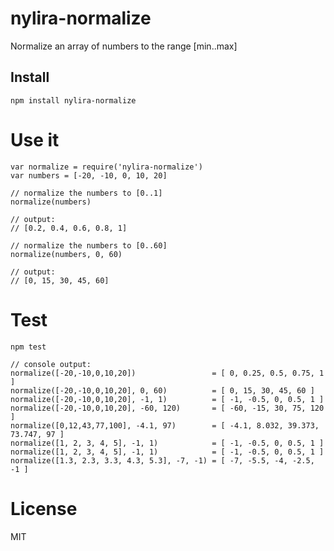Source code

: # nylira-normalize

Normalize an array of numbers to the range [min..max]

## Install

    npm install nylira-normalize

# Use it
    
    var normalize = require('nylira-normalize')
    var numbers = [-20, -10, 0, 10, 20]

    // normalize the numbers to [0..1]
    normalize(numbers)

    // output:
    // [0.2, 0.4, 0.6, 0.8, 1]

    // normalize the numbers to [0..60]
    normalize(numbers, 0, 60)

    // output:
    // [0, 15, 30, 45, 60]

# Test

    npm test

    // console output:
    normalize([-20,-10,0,10,20])                 = [ 0, 0.25, 0.5, 0.75, 1 ]
    normalize([-20,-10,0,10,20], 0, 60)          = [ 0, 15, 30, 45, 60 ]
    normalize([-20,-10,0,10,20], -1, 1)          = [ -1, -0.5, 0, 0.5, 1 ]
    normalize([-20,-10,0,10,20], -60, 120)       = [ -60, -15, 30, 75, 120 ]
    normalize([0,12,43,77,100], -4.1, 97)        = [ -4.1, 8.032, 39.373, 73.747, 97 ]
    normalize([1, 2, 3, 4, 5], -1, 1)            = [ -1, -0.5, 0, 0.5, 1 ]
    normalize([1, 2, 3, 4, 5], -1, 1)            = [ -1, -0.5, 0, 0.5, 1 ]
    normalize([1.3, 2.3, 3.3, 4.3, 5.3], -7, -1) = [ -7, -5.5, -4, -2.5, -1 ]

# License

MIT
════
■ Activity: Within the listing above, copy each line that has the string "numbers".

■ Answer box:
Normalize an array of numbers to the range [min..max]
    var numbers = [-20, -10, 0, 10, 20]
    // normalize the numbers to [0..1]
    normalize(numbers)
    // normalize the numbers to [0..60]
    normalize(numbers, 0, 60)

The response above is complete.